EXERCISE DETAILS:
In the records below, some lines contain the word "Multiple". Copy each of them.

AVAILABLE DATA:
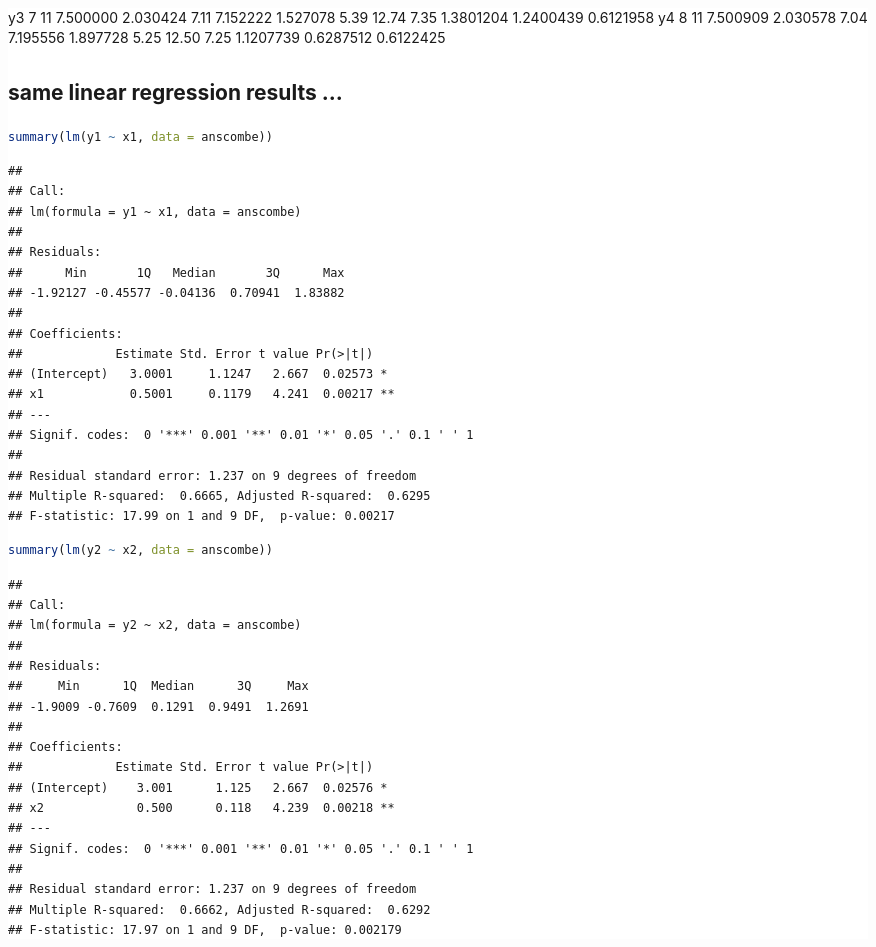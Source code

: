 y3       7   11   7.500000   2.030424     7.11   7.152222   1.527078   5.39   12.74    7.35    1.3801204    1.2400439   0.6121958
y4       8   11   7.500909   2.030578     7.04   7.195556   1.897728   5.25   12.50    7.25    1.1207739    0.6287512   0.6122425

</div>

## same linear regression results ...


```r
summary(lm(y1 ~ x1, data = anscombe))
```

```
## 
## Call:
## lm(formula = y1 ~ x1, data = anscombe)
## 
## Residuals:
##      Min       1Q   Median       3Q      Max 
## -1.92127 -0.45577 -0.04136  0.70941  1.83882 
## 
## Coefficients:
##             Estimate Std. Error t value Pr(>|t|)   
## (Intercept)   3.0001     1.1247   2.667  0.02573 * 
## x1            0.5001     0.1179   4.241  0.00217 **
## ---
## Signif. codes:  0 '***' 0.001 '**' 0.01 '*' 0.05 '.' 0.1 ' ' 1
## 
## Residual standard error: 1.237 on 9 degrees of freedom
## Multiple R-squared:  0.6665,	Adjusted R-squared:  0.6295 
## F-statistic: 17.99 on 1 and 9 DF,  p-value: 0.00217
```

```r
summary(lm(y2 ~ x2, data = anscombe))
```

```
## 
## Call:
## lm(formula = y2 ~ x2, data = anscombe)
## 
## Residuals:
##     Min      1Q  Median      3Q     Max 
## -1.9009 -0.7609  0.1291  0.9491  1.2691 
## 
## Coefficients:
##             Estimate Std. Error t value Pr(>|t|)   
## (Intercept)    3.001      1.125   2.667  0.02576 * 
## x2             0.500      0.118   4.239  0.00218 **
## ---
## Signif. codes:  0 '***' 0.001 '**' 0.01 '*' 0.05 '.' 0.1 ' ' 1
## 
## Residual standard error: 1.237 on 9 degrees of freedom
## Multiple R-squared:  0.6662,	Adjusted R-squared:  0.6292 
## F-statistic: 17.97 on 1 and 9 DF,  p-value: 0.002179
```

TASK RESPONSE:
## Multiple R-squared:  0.6665,	Adjusted R-squared:  0.6295 
## Multiple R-squared:  0.6662,	Adjusted R-squared:  0.6292 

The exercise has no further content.